In 2019, one of the brightest stars visible to the naked eye dimmed in the sky. The red supergiant of Orion, which has behaved strangely for thousands of years, is now finally approaching the final stage of its life. The "Great Eclipse" happened to him, and he lost two-thirds of his usual brightness. Astronomers have determined that Betelgeuse is ready to become a supernova. However, by the end of 2020, the star began to shine at its usual brightness.
A scientist studying this strange darkening phenomenon says Betelgeuse's strange behavior still won't stop: the inner layers of its stellar material seem to be bouncing. What astrophysicists see directly and in detail using the Hubble telescope is a completely new phenomenon to them, which they do not fully understand. This could be a real-time stellar evolution.
Astrophysicists gathered information from all the observatories that observed Betelgeuse. This gives them a chance to get a full picture of what happened to the star and what the consequences are. As it turned out, the star spewed out a huge amount of gas. Part of the photosphere, several times heavier than the Moon, escaped into outer space, leaving a cool place in its wake.

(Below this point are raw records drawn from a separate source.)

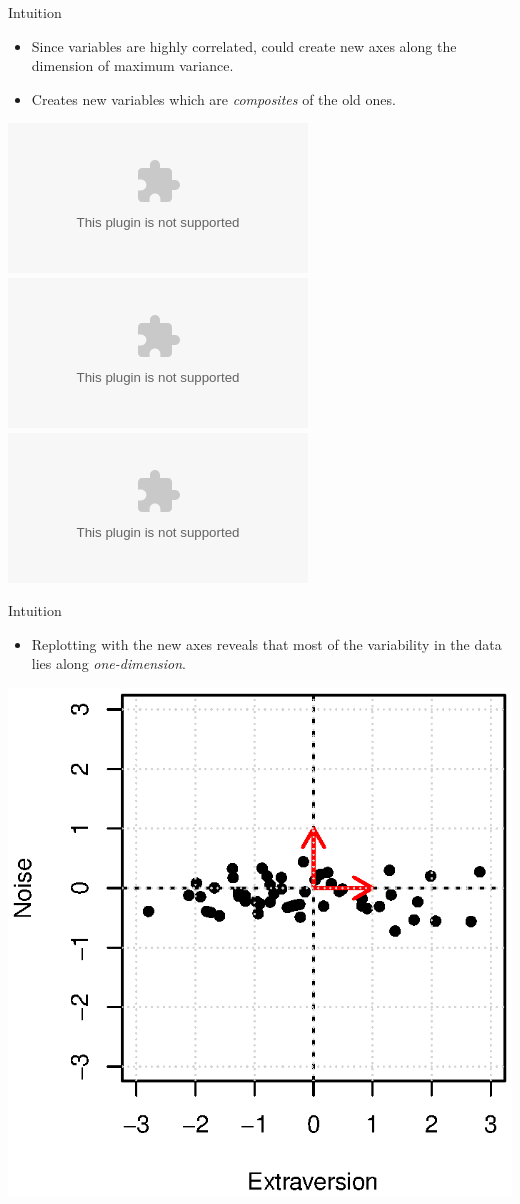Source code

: \begin{frame}{Intuition}
	\begin{minipage}{0.47\textwidth}
    		\begin{itemize}
        		\item Since variables are highly correlated, could create new axes along the 
					 dimension of maximum variance.
			\item Creates new variables which are \emph{composites} of the old ones.
    		\end{itemize}
	\end{minipage}
	\begin{minipage}{0.5\textwidth}
    		\begin{center}
        		\includegraphics<1>[scale=.6, left]{figures/pca1.eps}
			\includegraphics<2>[scale=.6, left]{figures/pca4.eps}
			\includegraphics<3>[scale=.6, left]{figures/pca5.eps}
    		\end{center}
	\end{minipage}
\end{frame}

\begin{frame}{Intuition}
	\begin{minipage}{0.47\textwidth}
    		\begin{itemize}
        		\item Replotting with the new axes reveals that most of the variability in the data 
				  lies along \emph{one-dimension}.
    		\end{itemize}
	\end{minipage}
	\begin{minipage}{0.5\textwidth}
    		\begin{center}
        		\includegraphics[scale=.6, left]{figures/pca6.eps}
    		\end{center}
	\end{minipage}
\end{frame}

Once the ejected gas enters outer space, it cools and condenses into dust. It was this cloud of dust that blocked Betelgeuse's light for a while. The clouds stretch for more than 1.6 million kilometers.

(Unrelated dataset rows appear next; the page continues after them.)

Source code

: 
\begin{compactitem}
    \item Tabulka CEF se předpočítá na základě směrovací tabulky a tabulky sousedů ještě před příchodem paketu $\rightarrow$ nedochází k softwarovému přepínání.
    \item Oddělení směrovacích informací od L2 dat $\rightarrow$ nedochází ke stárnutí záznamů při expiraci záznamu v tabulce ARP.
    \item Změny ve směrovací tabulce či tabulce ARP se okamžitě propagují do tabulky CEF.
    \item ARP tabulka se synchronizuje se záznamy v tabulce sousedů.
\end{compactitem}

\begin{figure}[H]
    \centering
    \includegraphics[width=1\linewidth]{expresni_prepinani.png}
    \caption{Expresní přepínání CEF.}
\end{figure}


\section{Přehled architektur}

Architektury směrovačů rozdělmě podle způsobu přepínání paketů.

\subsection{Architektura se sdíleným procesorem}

The star still feels the echoes of such a powerful coronal ejection. It emits 400 times more than ordinary solar energy. Before all this happened, Betelgeuse had been pulsating, first darkening, then brightening. This cycle lasted 400 days. Now the pulsation is gone. Astrophysicists believe this is temporary. Cosmologists have found that convective cells inside the star are still active, which violates this pattern.
The eruption itself still doesn't prove that Betelgeuse is turning into a supernova. Its study is important for understanding the process by which stars lose mass. When this star dies in the star**, we will see the light it emits even during the day. The good thing is that this star is too far away from us: we are 548 light-years away from this dying giant, which guarantees the safety of the solar system. According to the latest research, Betelgeuse is about 100,000 years away from a supernova explosion.